Exercise objective: What you return should match the data below exactly, with every entry reproduced.

Stored data:

*** Begin section ***

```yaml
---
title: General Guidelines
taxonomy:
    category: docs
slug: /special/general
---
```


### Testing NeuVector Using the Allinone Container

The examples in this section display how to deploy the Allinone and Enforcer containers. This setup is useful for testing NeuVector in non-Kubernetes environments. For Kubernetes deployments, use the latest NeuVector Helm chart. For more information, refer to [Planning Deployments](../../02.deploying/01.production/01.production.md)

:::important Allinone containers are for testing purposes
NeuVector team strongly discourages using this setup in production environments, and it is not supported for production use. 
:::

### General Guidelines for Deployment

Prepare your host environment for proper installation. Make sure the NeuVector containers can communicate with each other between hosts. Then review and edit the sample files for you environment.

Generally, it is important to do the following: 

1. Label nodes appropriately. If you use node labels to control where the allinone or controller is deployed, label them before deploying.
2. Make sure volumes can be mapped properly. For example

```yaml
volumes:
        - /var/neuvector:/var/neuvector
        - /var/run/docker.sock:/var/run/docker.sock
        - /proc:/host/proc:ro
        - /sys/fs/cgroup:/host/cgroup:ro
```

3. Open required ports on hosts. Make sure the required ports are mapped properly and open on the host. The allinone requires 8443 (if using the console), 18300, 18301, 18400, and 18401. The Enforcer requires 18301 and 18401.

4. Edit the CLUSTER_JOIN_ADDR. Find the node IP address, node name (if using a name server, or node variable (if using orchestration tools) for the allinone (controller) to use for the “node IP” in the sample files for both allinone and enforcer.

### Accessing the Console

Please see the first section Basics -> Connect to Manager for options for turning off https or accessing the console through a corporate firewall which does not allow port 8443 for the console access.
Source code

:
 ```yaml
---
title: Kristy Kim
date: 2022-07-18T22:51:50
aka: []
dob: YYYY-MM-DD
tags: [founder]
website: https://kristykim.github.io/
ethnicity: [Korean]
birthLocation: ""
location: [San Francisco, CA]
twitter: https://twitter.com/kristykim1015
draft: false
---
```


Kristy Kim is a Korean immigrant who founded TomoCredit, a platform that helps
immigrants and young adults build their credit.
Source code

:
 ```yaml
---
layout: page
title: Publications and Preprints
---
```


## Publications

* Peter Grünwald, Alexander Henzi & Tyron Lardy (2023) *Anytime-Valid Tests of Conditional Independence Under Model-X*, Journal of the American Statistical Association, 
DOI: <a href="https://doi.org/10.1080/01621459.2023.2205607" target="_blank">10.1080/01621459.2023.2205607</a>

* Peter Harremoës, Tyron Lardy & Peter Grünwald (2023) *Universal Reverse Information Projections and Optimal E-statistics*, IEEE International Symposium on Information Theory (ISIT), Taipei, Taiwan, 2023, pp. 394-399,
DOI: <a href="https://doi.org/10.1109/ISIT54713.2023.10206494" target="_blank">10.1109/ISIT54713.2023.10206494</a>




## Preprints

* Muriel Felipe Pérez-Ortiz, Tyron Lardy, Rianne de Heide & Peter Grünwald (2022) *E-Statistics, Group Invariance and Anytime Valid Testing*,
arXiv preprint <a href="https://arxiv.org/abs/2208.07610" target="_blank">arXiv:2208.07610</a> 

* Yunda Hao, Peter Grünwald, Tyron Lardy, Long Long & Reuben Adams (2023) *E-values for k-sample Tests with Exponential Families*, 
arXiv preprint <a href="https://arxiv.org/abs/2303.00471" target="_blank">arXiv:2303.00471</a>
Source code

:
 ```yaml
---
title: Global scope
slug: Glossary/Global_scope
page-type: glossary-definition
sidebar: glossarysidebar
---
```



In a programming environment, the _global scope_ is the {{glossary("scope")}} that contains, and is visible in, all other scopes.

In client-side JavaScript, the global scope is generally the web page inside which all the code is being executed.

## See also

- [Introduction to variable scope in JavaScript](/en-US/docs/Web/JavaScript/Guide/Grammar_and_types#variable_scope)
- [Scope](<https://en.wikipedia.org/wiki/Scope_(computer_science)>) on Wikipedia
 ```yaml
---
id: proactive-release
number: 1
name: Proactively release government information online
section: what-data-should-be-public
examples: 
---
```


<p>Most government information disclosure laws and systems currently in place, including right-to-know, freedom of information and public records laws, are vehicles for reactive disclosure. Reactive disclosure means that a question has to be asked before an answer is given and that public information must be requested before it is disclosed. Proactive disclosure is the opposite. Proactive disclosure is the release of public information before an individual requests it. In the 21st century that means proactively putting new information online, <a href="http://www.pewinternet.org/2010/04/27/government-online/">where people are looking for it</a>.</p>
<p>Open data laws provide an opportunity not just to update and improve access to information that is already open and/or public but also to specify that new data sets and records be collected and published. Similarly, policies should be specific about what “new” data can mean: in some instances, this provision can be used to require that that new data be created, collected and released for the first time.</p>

*** End section ***

Result of the exercise:
```yaml
---
title: General Guidelines
taxonomy:
    category: docs
slug: /special/general
---
```


### Testing NeuVector Using the Allinone Container

The examples in this section display how to deploy the Allinone and Enforcer containers. This setup is useful for testing NeuVector in non-Kubernetes environments. For Kubernetes deployments, use the latest NeuVector Helm chart. For more information, refer to [Planning Deployments](../../02.deploying/01.production/01.production.md)

:::important Allinone containers are for testing purposes
NeuVector team strongly discourages using this setup in production environments, and it is not supported for production use. 
:::

### General Guidelines for Deployment

Prepare your host environment for proper installation. Make sure the NeuVector containers can communicate with each other between hosts. Then review and edit the sample files for you environment.

Generally, it is important to do the following: 

1. Label nodes appropriately. If you use node labels to control where the allinone or controller is deployed, label them before deploying.
2. Make sure volumes can be mapped properly. For example

```yaml
volumes:
        - /var/neuvector:/var/neuvector
        - /var/run/docker.sock:/var/run/docker.sock
        - /proc:/host/proc:ro
        - /sys/fs/cgroup:/host/cgroup:ro
```

3. Open required ports on hosts. Make sure the required ports are mapped properly and open on the host. The allinone requires 8443 (if using the console), 18300, 18301, 18400, and 18401. The Enforcer requires 18301 and 18401.

4. Edit the CLUSTER_JOIN_ADDR. Find the node IP address, node name (if using a name server, or node variable (if using orchestration tools) for the allinone (controller) to use for the “node IP” in the sample files for both allinone and enforcer.

### Accessing the Console

Please see the first section Basics -> Connect to Manager for options for turning off https or accessing the console through a corporate firewall which does not allow port 8443 for the console access.
Source code

:
 ```yaml
---
title: Kristy Kim
date: 2022-07-18T22:51:50
aka: []
dob: YYYY-MM-DD
tags: [founder]
website: https://kristykim.github.io/
ethnicity: [Korean]
birthLocation: ""
location: [San Francisco, CA]
twitter: https://twitter.com/kristykim1015
draft: false
---
```


Kristy Kim is a Korean immigrant who founded TomoCredit, a platform that helps
immigrants and young adults build their credit.
Source code

:
 ```yaml
---
layout: page
title: Publications and Preprints
---
```


## Publications

* Peter Grünwald, Alexander Henzi & Tyron Lardy (2023) *Anytime-Valid Tests of Conditional Independence Under Model-X*, Journal of the American Statistical Association, 
DOI: <a href="https://doi.org/10.1080/01621459.2023.2205607" target="_blank">10.1080/01621459.2023.2205607</a>

* Peter Harremoës, Tyron Lardy & Peter Grünwald (2023) *Universal Reverse Information Projections and Optimal E-statistics*, IEEE International Symposium on Information Theory (ISIT), Taipei, Taiwan, 2023, pp. 394-399,
DOI: <a href="https://doi.org/10.1109/ISIT54713.2023.10206494" target="_blank">10.1109/ISIT54713.2023.10206494</a>




## Preprints

* Muriel Felipe Pérez-Ortiz, Tyron Lardy, Rianne de Heide & Peter Grünwald (2022) *E-Statistics, Group Invariance and Anytime Valid Testing*,
arXiv preprint <a href="https://arxiv.org/abs/2208.07610" target="_blank">arXiv:2208.07610</a> 

* Yunda Hao, Peter Grünwald, Tyron Lardy, Long Long & Reuben Adams (2023) *E-values for k-sample Tests with Exponential Families*, 
arXiv preprint <a href="https://arxiv.org/abs/2303.00471" target="_blank">arXiv:2303.00471</a>
Source code

:
 ```yaml
---
title: Global scope
slug: Glossary/Global_scope
page-type: glossary-definition
sidebar: glossarysidebar
---
```



In a programming environment, the _global scope_ is the {{glossary("scope")}} that contains, and is visible in, all other scopes.

In client-side JavaScript, the global scope is generally the web page inside which all the code is being executed.

## See also

- [Introduction to variable scope in JavaScript](/en-US/docs/Web/JavaScript/Guide/Grammar_and_types#variable_scope)
- [Scope](<https://en.wikipedia.org/wiki/Scope_(computer_science)>) on Wikipedia
 ```yaml
---
id: proactive-release
number: 1
name: Proactively release government information online
section: what-data-should-be-public
examples: 
---
```


<p>Most government information disclosure laws and systems currently in place, including right-to-know, freedom of information and public records laws, are vehicles for reactive disclosure. Reactive disclosure means that a question has to be asked before an answer is given and that public information must be requested before it is disclosed. Proactive disclosure is the opposite. Proactive disclosure is the release of public information before an individual requests it. In the 21st century that means proactively putting new information online, <a href="http://www.pewinternet.org/2010/04/27/government-online/">where people are looking for it</a>.</p>
<p>Open data laws provide an opportunity not just to update and improve access to information that is already open and/or public but also to specify that new data sets and records be collected and published. Similarly, policies should be specific about what “new” data can mean: in some instances, this provision can be used to require that that new data be created, collected and released for the first time.</p>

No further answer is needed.